▶ **WHAT TO PRODUCE**:
Output each entry verbatim and exclude every picture from it.

INFORMATION SHOWN below:

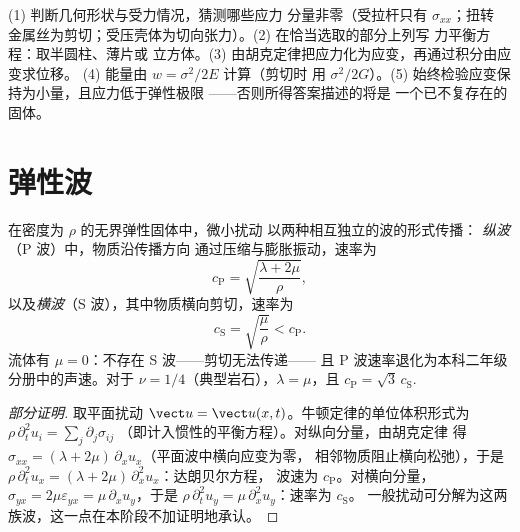 \begin{method}[小形变弹性问题的求解]\label{met:b3:continuum-elasticity:method}
(1) 判断几何形状与受力情况，猜测哪些应力
分量非零（受拉杆只有 $\sigma_{xx}$；扭转
金属丝为剪切；受压壳体为切向张力）。(2) 在恰当选取的部分上列写
力平衡方程：取半圆柱、薄片或
立方体。(3) 由胡克定律把应力化为应变，再通过积分由应变求位移。
(4) 能量由 $w = \sigma^2/2E$ 计算（剪切时
用 $\sigma^2/2G$）。(5) 始终检验应变保持为小量，且应力低于弹性极限
——否则所得答案描述的将是
一个已不复存在的固体。
\end{method}

\section{弹性波}

\begin{proposition}[固体中的两类波]\label{prop:b3:continuum-elasticity:waves}
在密度为 $\rho$ 的无界弹性固体中，微小扰动
以两种相互独立的波的形式传播：
\emph{纵波}（P 波）中，物质沿传播方向
通过压缩与膨胀振动，速率为
\[
c_{\text{P}} = \sqrt{\frac{\lambda + 2\mu}{\rho}} ,
\]
以及\emph{横波}（S 波），其中物质横向剪切，速率为
\[
c_{\text{S}} = \sqrt{\frac{\mu}{\rho}} < c_{\text{P}} .
\]
流体有 $\mu = 0$：不存在 S 波——剪切无法传递——
且 P 波速率退化为本科二年级分册中的声速。对于
$\nu = 1/4$（典型岩石），$\lambda = \mu$，且 $c_{\text{P}} =
\sqrt3\,c_{\text{S}}$.
\end{proposition}

\begin{proof}[部分证明]
取平面扰动 $\vect u = \vect u(x, t)$。牛顿定律的单位体积形式为
$\rho\,\partial_t^2u_i = \sum_j\partial_j\sigma_{ij}$
（即计入惯性的平衡方程）。对纵向分量，由胡克定律
得 $\sigma_{xx} = (\lambda +
2\mu)\,\partial_xu_x$（平面波中横向应变为零，
相邻物质阻止横向松弛），于是
$\rho\,\partial_t^2u_x = (\lambda + 2\mu)\,\partial_x^2u_x$：达朗贝尔方程，
波速为 $c_{\text{P}}$。对横向分量，$\sigma_{yx} =
2\mu\varepsilon_{yx} = \mu\,\partial_xu_y$，于是
$\rho\,\partial_t^2u_y = \mu\,\partial_x^2u_y$：速率为 $c_{\text{S}}$。
一般扰动可分解为这两族波，这一点在本阶段不加证明地承认。
\end{proof}

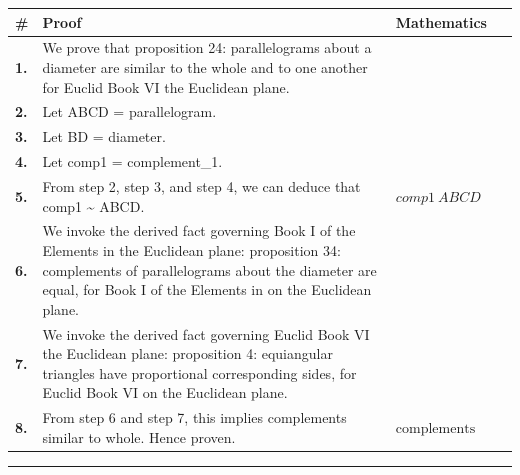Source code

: \documentclass[11pt]{article}
\theoremstyle{definition}
\begin{document}
\begin{tabular}{@{} >{\raggedright\arraybackslash}p{} >{\raggedright\arraybackslash}p{} >{\raggedleft\arraybackslash}p{} @{}}
\textbf{\#} & \textbf{Proof} & \textbf{Mathematics} \\
\midrule
\textbf{1.} & We prove that proposition 24: parallelograms about a diameter are similar to the whole and to one another for Euclid Book VI the Euclidean plane. & \\[0.45em]
\textbf{2.} & Let ABCD = parallelogram. & \\[0.45em]
\textbf{3.} & Let BD = diameter. & \\[0.45em]
\textbf{4.} & Let comp1 = complement\_1. & \\[0.45em]
\textbf{5.} & From step 2, step 3, and step 4, we can deduce that comp1 \textasciitilde{} ABCD. & $\displaystyle comp1 ~ ABCD$ \\[0.45em]
\textbf{6.} & We invoke the derived fact governing Book I of the Elements in the Euclidean plane: proposition 34: complements of parallelograms about the diameter are equal, for Book I of the Elements in on the Euclidean plane. & \\[0.45em]
\textbf{7.} & We invoke the derived fact governing Euclid Book VI the Euclidean plane: proposition 4: equiangular triangles have proportional corresponding sides, for Euclid Book VI on the Euclidean plane. & \\[0.45em]
\textbf{8.} & From step 6 and step 7, this implies complements similar to whole. Hence proven. & $\displaystyle \text{complements similar to whole}$ \\[0.45em]
\bottomrule
\end{tabular}
\label{thm:Geometry-Euclid Book VI-proposition_24_parallelograms_about_a_diameter_are_similar_to_the_whole_and_to_one_another}
\par\medskip\hrule
\end{document}
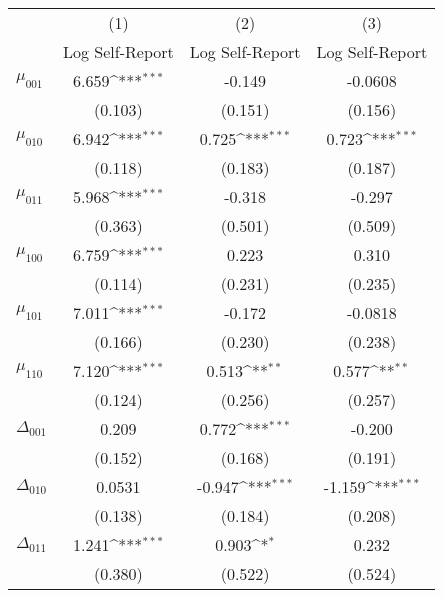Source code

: {
\def\sym#1{\ifmmode^{#1}\else\(^{#1}\)\fi}
\begin{tabular}{l*{3}{c}}
\hline\hline
            &\multicolumn{1}{c}{(1)}&\multicolumn{1}{c}{(2)}&\multicolumn{1}{c}{(3)}\\
            &\multicolumn{1}{c}{Log Self-Report}&\multicolumn{1}{c}{Log Self-Report}&\multicolumn{1}{c}{Log Self-Report}\\
\hline
$\mu_{001}$ &       6.659\sym{***}&      -0.149         &     -0.0608         \\
            &     (0.103)         &     (0.151)         &     (0.156)         \\
[1em]
$\mu_{010}$ &       6.942\sym{***}&       0.725\sym{***}&       0.723\sym{***}\\
            &     (0.118)         &     (0.183)         &     (0.187)         \\
[1em]
$\mu_{011}$ &       5.968\sym{***}&      -0.318         &      -0.297         \\
            &     (0.363)         &     (0.501)         &     (0.509)         \\
[1em]
$\mu_{100}$ &       6.759\sym{***}&       0.223         &       0.310         \\
            &     (0.114)         &     (0.231)         &     (0.235)         \\
[1em]
$\mu_{101}$ &       7.011\sym{***}&      -0.172         &     -0.0818         \\
            &     (0.166)         &     (0.230)         &     (0.238)         \\
[1em]
$\mu_{110}$ &       7.120\sym{***}&       0.513\sym{**} &       0.577\sym{**} \\
            &     (0.124)         &     (0.256)         &     (0.257)         \\
[1em]
$\Delta_{001}$&       0.209         &       0.772\sym{***}&      -0.200         \\
            &     (0.152)         &     (0.168)         &     (0.191)         \\
[1em]
$\Delta_{010}$&      0.0531         &      -0.947\sym{***}&      -1.159\sym{***}\\
            &     (0.138)         &     (0.184)         &     (0.208)         \\
[1em]
$\Delta_{011}$&       1.241\sym{***}&       0.903\sym{*}  &       0.232         \\
            &     (0.380)         &     (0.522)         &     (0.524)         \\

\end{tabular}}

End of INFORMATION SHOWN.

▶ **EXERCISE OUTPUT**:
 \begin{method}[小形变弹性问题的求解]\label{met:b3:continuum-elasticity:method}
(1) 判断几何形状与受力情况，猜测哪些应力
分量非零（受拉杆只有 $\sigma_{xx}$；扭转
金属丝为剪切；受压壳体为切向张力）。(2) 在恰当选取的部分上列写
力平衡方程：取半圆柱、薄片或
立方体。(3) 由胡克定律把应力化为应变，再通过积分由应变求位移。
(4) 能量由 $w = \sigma^2/2E$ 计算（剪切时
用 $\sigma^2/2G$）。(5) 始终检验应变保持为小量，且应力低于弹性极限
——否则所得答案描述的将是
一个已不复存在的固体。
\end{method}

\section{弹性波}

\begin{proposition}[固体中的两类波]\label{prop:b3:continuum-elasticity:waves}
在密度为 $\rho$ 的无界弹性固体中，微小扰动
以两种相互独立的波的形式传播：
\emph{纵波}（P 波）中，物质沿传播方向
通过压缩与膨胀振动，速率为
\[
c_{\text{P}} = \sqrt{\frac{\lambda + 2\mu}{\rho}} ,
\]
以及\emph{横波}（S 波），其中物质横向剪切，速率为
\[
c_{\text{S}} = \sqrt{\frac{\mu}{\rho}} < c_{\text{P}} .
\]
流体有 $\mu = 0$：不存在 S 波——剪切无法传递——
且 P 波速率退化为本科二年级分册中的声速。对于
$\nu = 1/4$（典型岩石），$\lambda = \mu$，且 $c_{\text{P}} =
\sqrt3\,c_{\text{S}}$.
\end{proposition}

\begin{proof}[部分证明]
取平面扰动 $\vect u = \vect u(x, t)$。牛顿定律的单位体积形式为
$\rho\,\partial_t^2u_i = \sum_j\partial_j\sigma_{ij}$
（即计入惯性的平衡方程）。对纵向分量，由胡克定律
得 $\sigma_{xx} = (\lambda +
2\mu)\,\partial_xu_x$（平面波中横向应变为零，
相邻物质阻止横向松弛），于是
$\rho\,\partial_t^2u_x = (\lambda + 2\mu)\,\partial_x^2u_x$：达朗贝尔方程，
波速为 $c_{\text{P}}$。对横向分量，$\sigma_{yx} =
2\mu\varepsilon_{yx} = \mu\,\partial_xu_y$，于是
$\rho\,\partial_t^2u_y = \mu\,\partial_x^2u_y$：速率为 $c_{\text{S}}$。
一般扰动可分解为这两族波，这一点在本阶段不加证明地承认。
\end{proof}

Source code

: \documentclass[11pt]{article}
\theoremstyle{definition}
\begin{document}
\begin{tabular}{@{} >{\raggedright\arraybackslash}p{} >{\raggedright\arraybackslash}p{} >{\raggedleft\arraybackslash}p{} @{}}
\textbf{\#} & \textbf{Proof} & \textbf{Mathematics} \\
\midrule
\textbf{1.} & We prove that proposition 24: parallelograms about a diameter are similar to the whole and to one another for Euclid Book VI the Euclidean plane. & \\[0.45em]
\textbf{2.} & Let ABCD = parallelogram. & \\[0.45em]
\textbf{3.} & Let BD = diameter. & \\[0.45em]
\textbf{4.} & Let comp1 = complement\_1. & \\[0.45em]
\textbf{5.} & From step 2, step 3, and step 4, we can deduce that comp1 \textasciitilde{} ABCD. & $\displaystyle comp1 ~ ABCD$ \\[0.45em]
\textbf{6.} & We invoke the derived fact governing Book I of the Elements in the Euclidean plane: proposition 34: complements of parallelograms about the diameter are equal, for Book I of the Elements in on the Euclidean plane. & \\[0.45em]
\textbf{7.} & We invoke the derived fact governing Euclid Book VI the Euclidean plane: proposition 4: equiangular triangles have proportional corresponding sides, for Euclid Book VI on the Euclidean plane. & \\[0.45em]
\textbf{8.} & From step 6 and step 7, this implies complements similar to whole. Hence proven. & $\displaystyle \text{complements similar to whole}$ \\[0.45em]
\bottomrule
\end{tabular}
\label{thm:Geometry-Euclid Book VI-proposition_24_parallelograms_about_a_diameter_are_similar_to_the_whole_and_to_one_another}
\par\medskip\hrule
\end{document}
Source code

: {
\def\sym#1{\ifmmode^{#1}\else\(^{#1}\)\fi}
\begin{tabular}{l*{3}{c}}
\hline\hline
            &\multicolumn{1}{c}{(1)}&\multicolumn{1}{c}{(2)}&\multicolumn{1}{c}{(3)}\\
            &\multicolumn{1}{c}{Log Self-Report}&\multicolumn{1}{c}{Log Self-Report}&\multicolumn{1}{c}{Log Self-Report}\\
\hline
$\mu_{001}$ &       6.659\sym{***}&      -0.149         &     -0.0608         \\
            &     (0.103)         &     (0.151)         &     (0.156)         \\
[1em]
$\mu_{010}$ &       6.942\sym{***}&       0.725\sym{***}&       0.723\sym{***}\\
            &     (0.118)         &     (0.183)         &     (0.187)         \\
[1em]
$\mu_{011}$ &       5.968\sym{***}&      -0.318         &      -0.297         \\
            &     (0.363)         &     (0.501)         &     (0.509)         \\
[1em]
$\mu_{100}$ &       6.759\sym{***}&       0.223         &       0.310         \\
            &     (0.114)         &     (0.231)         &     (0.235)         \\
[1em]
$\mu_{101}$ &       7.011\sym{***}&      -0.172         &     -0.0818         \\
            &     (0.166)         &     (0.230)         &     (0.238)         \\
[1em]
$\mu_{110}$ &       7.120\sym{***}&       0.513\sym{**} &       0.577\sym{**} \\
            &     (0.124)         &     (0.256)         &     (0.257)         \\
[1em]
$\Delta_{001}$&       0.209         &       0.772\sym{***}&      -0.200         \\
            &     (0.152)         &     (0.168)         &     (0.191)         \\
[1em]
$\Delta_{010}$&      0.0531         &      -0.947\sym{***}&      -1.159\sym{***}\\
            &     (0.138)         &     (0.184)         &     (0.208)         \\
[1em]
$\Delta_{011}$&       1.241\sym{***}&       0.903\sym{*}  &       0.232         \\
            &     (0.380)         &     (0.522)         &     (0.524)         \\

\end{tabular}}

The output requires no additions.